1pAO2. Testing a regional ocean model using acoustic travel time observations.

Bruce D. Cornuelle

Peter F. Worcester

David B. Chester

Scripps Inst. of Oceanogr., Univ. of California at San Diego, La Jolla, CA 92093

Brian D. Dushaw

Bruce M. Howe

Univ. of Washington, Seattle, WA 98105-6698

The Acoustic Mid-Ocean Dynamics Experiment (AMODE) measured time series of reciprocal acoustic travel time and temperature with a 700-km-diam array of six moorings south of Bermuda during 1991--1992. Time-independent inversions give a series of snapshots of the barotropic and baroclinic eddy field.

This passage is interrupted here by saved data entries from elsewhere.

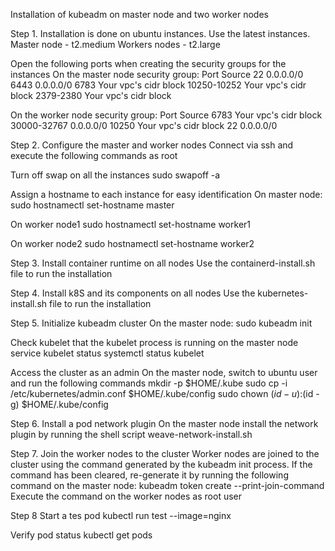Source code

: Installation of kubeadm on master node and two worker nodes

Step 1. 
Installation is done on ubuntu instances. Use the latest instances.
Master node - t2.medium 
Workers nodes - t2.large

Open the following ports when creating the security groups for the instances
On the master node security group:
Port            Source
22              0.0.0.0/0
6443            0.0.0.0/0
6783            Your vpc's cidr block
10250-10252     Your vpc's cidr block
2379-2380       Your vpc's cidr block

On the worker node security group:
Port            Source
6783            Your vpc's cidr block
30000-32767     0.0.0.0/0
10250           Your vpc's cidr block
22              0.0.0.0/0

Step 2.
Configure the master and worker nodes
Connect via ssh and execute the following commands as root

Turn off swap on all the instances
sudo swapoff -a

Assign a hostname to each instance for easy identification
On master node:
sudo hostnamectl set-hostname master 

On worker node1
sudo hostnamectl set-hostname worker1 

On worker node2
sudo hostnamectl set-hostname worker2

Step 3.
Install container runtime on all nodes
Use the containerd-install.sh file to run the installation

Step 4.
Install k8S and its components on all nodes
Use the kubernetes-install.sh file to run the installation

Step 5.
Initialize kubeadm cluster
On the master node:
sudo kubeadm init

Check kubelet that the kubelet process is running on the master node
service kubelet status
systemctl status kubelet

Access the cluster as an admin
On the master node, switch to ubuntu user and run the following commands
mkdir -p $HOME/.kube
sudo cp -i /etc/kubernetes/admin.conf $HOME/.kube/config
sudo chown $(id -u):$(id -g) $HOME/.kube/config

Step 6.
Install a pod network plugin
On the master node install the network plugin by running the shell script weave-network-install.sh

Step 7.
Join the worker nodes to the cluster
Worker nodes are joined to the cluster using the command generated by the kubeadm init process. 
If the command has been cleared, re-generate it by running the following command on the master node:
kubeadm token create --print-join-command
Execute the command on the worker nodes as root user

Step 8
Start a tes pod
kubectl run test --image=nginx

Verify pod status
kubectl get pods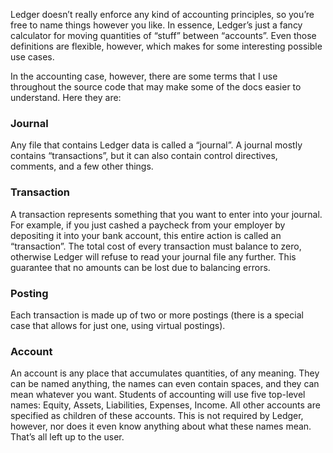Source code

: Ledger doesn’t really enforce any kind of accounting principles, so
you’re free to name things however you like. In essence, Ledger’s just a
fancy calculator for moving quantities of “stuff” between “accounts”.
Even those definitions are flexible, however, which makes for some
interesting possible use cases.

In the accounting case, however, there are some terms that I use
throughout the source code that may make some of the docs easier to
understand. Here they are:

### Journal

Any file that contains Ledger data is called a “journal”. A journal
mostly contains “transactions”, but it can also contain control
directives, comments, and a few other things.

### Transaction

A transaction represents something that you want to enter into your
journal. For example, if you just cashed a paycheck from your employer
by depositing it into your bank account, this entire action is called an
“transaction”. The total cost of every transaction must balance to zero,
otherwise Ledger will refuse to read your journal file any further. This
guarantee that no amounts can be lost due to balancing errors.

### Posting

Each transaction is made up of two or more postings (there is a special
case that allows for just one, using virtual postings).

### Account

An account is any place that accumulates quantities, of any meaning.
They can be named anything, the names can even contain spaces, and they
can mean whatever you want. Students of accounting will use five
top-level names: Equity, Assets, Liabilities, Expenses, Income. All
other accounts are specified as children of these accounts. This is not
required by Ledger, however, nor does it even know anything about what
these names mean. That’s all left up to the user.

Observations taken at different times can be combined, using a dynamical ocean model, to generate improved estimates of the evolving eddy field, provided that the model is accurate. The AMODE observations have been used to test a nonlinear, quasigeostrophic, limited-area ocean model by attempting to fit a long-term dataset, and by initializing the model with a `training' dataset and then predicting forward in time for comparison to data not used in the initialization. Using an rms error measure of misfit between the observations and the predicted data, the model prediction has 40% less error than persistence over 12 days, and about 20% less error than persistence over 24 days. The extent to which the data misfit is sensitive to external model parameters, such as the radius of deformation or viscosity, allows the parameters to be optimized to give maximum predictability, and also gives a measure of how well the model has been tested by the dataset. [Work supported by ONR.]